[[ EXERCISE MATERIALS open ]]

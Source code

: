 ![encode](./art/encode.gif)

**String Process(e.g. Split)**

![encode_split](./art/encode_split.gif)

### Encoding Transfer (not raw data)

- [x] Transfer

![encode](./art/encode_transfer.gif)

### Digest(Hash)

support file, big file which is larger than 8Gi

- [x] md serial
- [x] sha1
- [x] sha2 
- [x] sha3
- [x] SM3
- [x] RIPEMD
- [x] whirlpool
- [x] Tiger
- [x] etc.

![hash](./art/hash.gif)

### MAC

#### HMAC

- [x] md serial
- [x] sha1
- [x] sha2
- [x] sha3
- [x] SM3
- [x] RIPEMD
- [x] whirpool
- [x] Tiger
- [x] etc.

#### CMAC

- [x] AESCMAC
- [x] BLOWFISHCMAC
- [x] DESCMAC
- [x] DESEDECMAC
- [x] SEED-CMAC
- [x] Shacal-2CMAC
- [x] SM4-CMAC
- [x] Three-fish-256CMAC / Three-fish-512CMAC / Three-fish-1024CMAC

[[ EXERCISE MATERIALS closed ]]
[[ EXERCISE MATERIALS open ]]

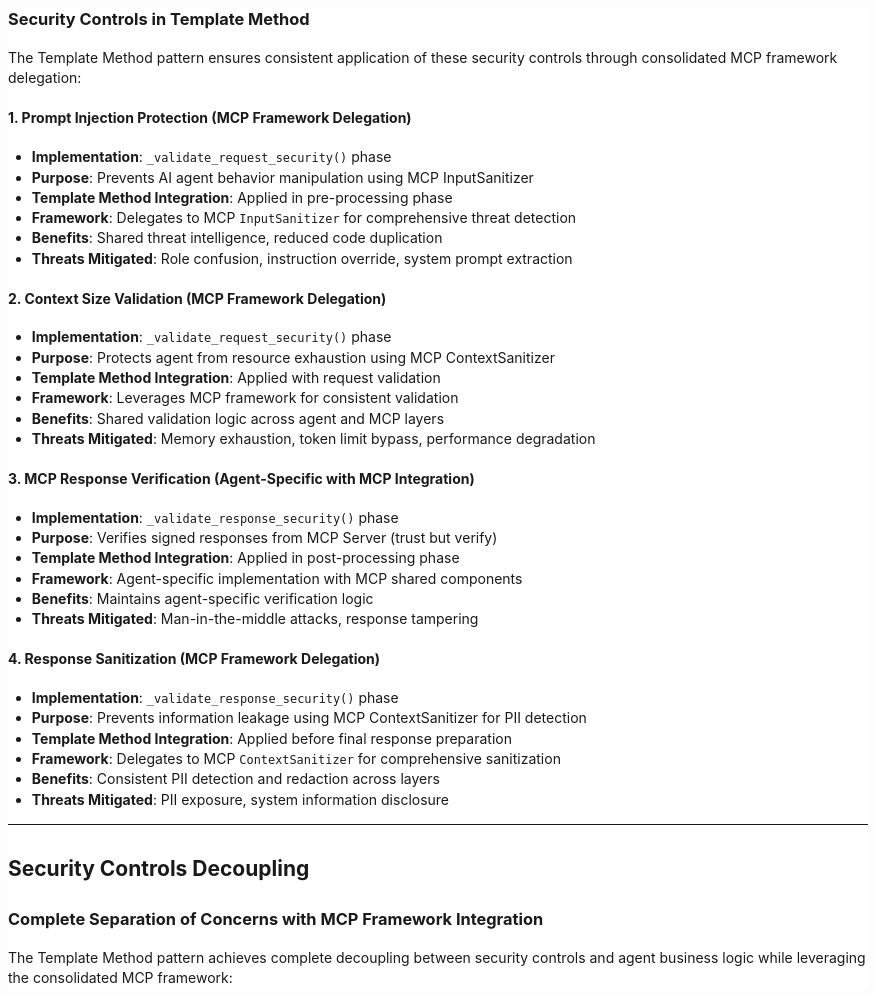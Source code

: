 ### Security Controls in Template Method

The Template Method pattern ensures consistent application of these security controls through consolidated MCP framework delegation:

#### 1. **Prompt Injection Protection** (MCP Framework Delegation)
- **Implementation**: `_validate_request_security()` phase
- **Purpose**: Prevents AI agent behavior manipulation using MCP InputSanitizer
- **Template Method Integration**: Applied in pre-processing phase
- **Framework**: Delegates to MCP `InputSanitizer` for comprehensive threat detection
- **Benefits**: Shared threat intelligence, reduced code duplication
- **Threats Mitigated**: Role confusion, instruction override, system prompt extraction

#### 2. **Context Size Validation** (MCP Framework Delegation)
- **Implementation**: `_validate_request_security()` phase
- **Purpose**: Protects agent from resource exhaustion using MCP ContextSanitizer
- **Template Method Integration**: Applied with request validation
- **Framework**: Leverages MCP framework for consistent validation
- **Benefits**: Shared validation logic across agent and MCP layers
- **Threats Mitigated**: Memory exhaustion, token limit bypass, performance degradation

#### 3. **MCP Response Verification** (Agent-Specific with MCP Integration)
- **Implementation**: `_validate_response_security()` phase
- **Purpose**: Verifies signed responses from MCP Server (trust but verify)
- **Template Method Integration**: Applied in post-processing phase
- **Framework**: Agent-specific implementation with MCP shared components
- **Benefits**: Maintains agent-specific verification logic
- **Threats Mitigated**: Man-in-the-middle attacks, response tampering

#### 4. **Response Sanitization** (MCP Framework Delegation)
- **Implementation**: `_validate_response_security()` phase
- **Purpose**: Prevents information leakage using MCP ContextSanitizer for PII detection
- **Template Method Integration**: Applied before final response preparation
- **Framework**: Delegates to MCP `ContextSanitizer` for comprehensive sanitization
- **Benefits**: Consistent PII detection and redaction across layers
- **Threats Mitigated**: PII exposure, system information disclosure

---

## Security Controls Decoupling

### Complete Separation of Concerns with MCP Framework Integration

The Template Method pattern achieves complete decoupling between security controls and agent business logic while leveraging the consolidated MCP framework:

[[ EXERCISE MATERIALS closed ]]

## EXERCISE
Please show every line above that includes the word "consolidated".

## RESPONSE FOR THIS EXERCISE
The Template Method pattern ensures consistent application of these security controls through consolidated MCP framework delegation:
The Template Method pattern achieves complete decoupling between security controls and agent business logic while leveraging the consolidated MCP framework:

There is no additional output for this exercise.